The findings mark a step forward in understanding how mesenchymal stem cells (MSCs) may improve nerve regeneration after injury and limb transplant, while potentially minimizing the need for lifelong immunosuppression after reconstructive surgery to replace a lost limb, say study leaders W.P. Andrew Lee, M.D., and Gerald Brandacher, M.D. Such immunosuppressive drug therapy carries many unwanted side effects.
“Mesenchymal stem cells may be a promising add-on therapy to help damaged nerves regenerate,” says John Pang, a medical student at the Johns Hopkins University School of Medicine, who is expected to present the findings on Wednesday at 12:45 p.m.
“We obviously need to learn much more, but we are encouraged by what we learned from these experiments.”
MSCs most frequently become bone, cartilage and fat in the bodies of mammals, and researchers have been able to coax them in test tubes into becoming nerve cells and skin that lines blood vessels and tissue.

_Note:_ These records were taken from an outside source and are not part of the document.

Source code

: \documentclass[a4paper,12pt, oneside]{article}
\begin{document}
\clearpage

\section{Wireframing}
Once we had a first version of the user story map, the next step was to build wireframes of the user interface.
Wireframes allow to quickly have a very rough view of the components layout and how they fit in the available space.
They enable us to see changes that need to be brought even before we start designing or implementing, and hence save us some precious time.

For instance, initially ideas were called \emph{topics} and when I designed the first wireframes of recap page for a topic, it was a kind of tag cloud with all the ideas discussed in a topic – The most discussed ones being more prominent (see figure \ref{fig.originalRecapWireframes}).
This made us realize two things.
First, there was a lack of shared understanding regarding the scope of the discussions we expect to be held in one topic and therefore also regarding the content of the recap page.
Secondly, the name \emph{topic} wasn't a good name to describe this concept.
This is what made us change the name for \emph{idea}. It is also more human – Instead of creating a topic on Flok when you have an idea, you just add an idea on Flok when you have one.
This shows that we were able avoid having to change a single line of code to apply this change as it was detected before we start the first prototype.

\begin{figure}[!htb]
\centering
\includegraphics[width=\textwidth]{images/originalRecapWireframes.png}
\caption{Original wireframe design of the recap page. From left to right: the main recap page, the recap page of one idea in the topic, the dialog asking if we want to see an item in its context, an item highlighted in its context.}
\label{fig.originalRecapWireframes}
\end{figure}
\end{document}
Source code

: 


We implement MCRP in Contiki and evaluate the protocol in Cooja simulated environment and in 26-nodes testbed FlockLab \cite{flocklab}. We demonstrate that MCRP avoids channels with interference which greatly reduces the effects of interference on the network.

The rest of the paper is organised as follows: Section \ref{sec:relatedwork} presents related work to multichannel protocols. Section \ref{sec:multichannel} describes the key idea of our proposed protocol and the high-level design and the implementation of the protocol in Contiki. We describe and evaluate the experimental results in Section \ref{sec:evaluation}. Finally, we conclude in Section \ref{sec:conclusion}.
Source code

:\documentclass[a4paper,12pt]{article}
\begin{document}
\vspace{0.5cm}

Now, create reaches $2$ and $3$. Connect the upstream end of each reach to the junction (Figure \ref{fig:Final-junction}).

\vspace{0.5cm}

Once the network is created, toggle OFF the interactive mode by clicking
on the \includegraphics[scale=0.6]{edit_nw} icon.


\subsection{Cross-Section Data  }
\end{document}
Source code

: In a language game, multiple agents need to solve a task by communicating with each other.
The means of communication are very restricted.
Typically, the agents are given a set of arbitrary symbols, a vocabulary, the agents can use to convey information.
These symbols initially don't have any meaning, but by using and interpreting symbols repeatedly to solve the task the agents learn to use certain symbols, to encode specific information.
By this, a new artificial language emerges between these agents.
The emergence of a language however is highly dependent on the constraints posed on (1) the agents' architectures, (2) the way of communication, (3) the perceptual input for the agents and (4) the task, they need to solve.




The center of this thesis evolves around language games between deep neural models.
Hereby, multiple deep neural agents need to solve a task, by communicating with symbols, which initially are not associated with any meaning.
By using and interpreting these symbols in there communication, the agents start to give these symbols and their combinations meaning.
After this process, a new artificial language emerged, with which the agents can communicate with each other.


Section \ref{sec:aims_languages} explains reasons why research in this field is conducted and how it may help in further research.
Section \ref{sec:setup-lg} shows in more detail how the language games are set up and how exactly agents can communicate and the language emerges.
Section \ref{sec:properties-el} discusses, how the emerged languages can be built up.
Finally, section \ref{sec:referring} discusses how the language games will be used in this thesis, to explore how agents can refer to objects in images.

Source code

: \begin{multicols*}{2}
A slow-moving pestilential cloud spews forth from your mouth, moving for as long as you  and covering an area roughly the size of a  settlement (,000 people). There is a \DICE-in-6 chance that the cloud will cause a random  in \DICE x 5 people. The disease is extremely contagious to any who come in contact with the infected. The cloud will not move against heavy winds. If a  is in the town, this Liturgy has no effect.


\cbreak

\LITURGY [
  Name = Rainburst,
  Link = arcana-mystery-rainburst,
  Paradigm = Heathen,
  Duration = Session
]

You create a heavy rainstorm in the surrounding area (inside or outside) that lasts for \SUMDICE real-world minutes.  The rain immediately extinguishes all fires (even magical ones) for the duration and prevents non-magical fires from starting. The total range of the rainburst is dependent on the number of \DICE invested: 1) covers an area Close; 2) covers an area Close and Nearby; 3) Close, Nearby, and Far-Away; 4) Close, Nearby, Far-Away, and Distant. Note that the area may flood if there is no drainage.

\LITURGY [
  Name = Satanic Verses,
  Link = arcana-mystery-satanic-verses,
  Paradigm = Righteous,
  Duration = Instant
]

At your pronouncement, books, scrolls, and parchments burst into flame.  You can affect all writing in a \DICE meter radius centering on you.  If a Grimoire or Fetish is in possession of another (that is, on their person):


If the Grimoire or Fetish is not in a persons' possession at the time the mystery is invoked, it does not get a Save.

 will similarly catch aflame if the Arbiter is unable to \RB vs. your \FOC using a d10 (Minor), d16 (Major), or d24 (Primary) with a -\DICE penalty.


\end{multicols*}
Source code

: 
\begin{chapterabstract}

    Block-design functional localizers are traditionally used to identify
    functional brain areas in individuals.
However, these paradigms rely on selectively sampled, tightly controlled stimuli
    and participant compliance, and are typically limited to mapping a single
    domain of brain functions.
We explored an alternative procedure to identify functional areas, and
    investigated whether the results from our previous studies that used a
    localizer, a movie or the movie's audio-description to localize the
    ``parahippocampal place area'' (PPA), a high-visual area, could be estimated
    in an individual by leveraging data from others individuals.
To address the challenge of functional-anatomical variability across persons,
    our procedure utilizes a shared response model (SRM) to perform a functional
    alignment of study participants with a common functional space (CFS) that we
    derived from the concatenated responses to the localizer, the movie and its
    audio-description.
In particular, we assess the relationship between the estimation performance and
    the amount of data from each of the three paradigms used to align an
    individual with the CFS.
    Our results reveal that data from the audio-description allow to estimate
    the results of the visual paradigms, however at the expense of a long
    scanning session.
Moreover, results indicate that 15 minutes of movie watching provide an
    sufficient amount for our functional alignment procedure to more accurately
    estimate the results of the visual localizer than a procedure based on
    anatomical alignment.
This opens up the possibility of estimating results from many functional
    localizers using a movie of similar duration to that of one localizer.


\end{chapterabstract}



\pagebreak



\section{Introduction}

Notably, MSCs are not recognized by the body as foreign, making them less likely to trigger an immune system response or attack. Instead, these stem cells appear to secrete proteins that suppress the immune system in specific ways. Pang says it is those properties researchers hope to harness and use to not only regenerate nerve cells, but also to help transplant patients avoid immunosuppressant drugs.
The Johns Hopkins team notes that harvesting MSCs is a relatively simple procedure, because accessible stores are found in body fat. They can also be extracted from bone marrow, a slightly more complicated process.
The Johns Hopkins researchers experimented with three groups of rats: those whose femoral nerves were cut and repaired; those that received a hind-leg transplant from the same biological type of rat; and animals that received a transplant from a different type. Some rats had MSCs injected directly into the sciatic nerve, while others received them intravenously into the bloodstream.
After 16 weeks, the researchers say the rats with severed and repaired nerves treated with MSCs showed significant improvements in nerve regrowth and nerve signaling. Those with transplants from similar rats appeared to also show benefit. The rats whose transplants came from dissimilar rodent types the situation most similar to a human transplant from a cadaver rejected their new limbs.
Pang’s collaborators on this research include Gabriel A. Brat, M.D.; Zuhaib Ibrahim, M.D.; Eric Wimmers, M.D.; Georg J. Furtmüller, M.D.; Lehao Wu, M.D.; Christoph Wallner, B.S.; Joani Christensen, B.A.; Johanna Grahammer, B.S.; Erin Rada, M.D.; Nance Yuan, B.S.; Alexandros Afthinos, B.S.; Mohammed Alrakan, M.D.; Michael Kimmelman, B.S.; Stefan Schneeberger, M.D.; and Damon Cooney, M.D., Ph.D.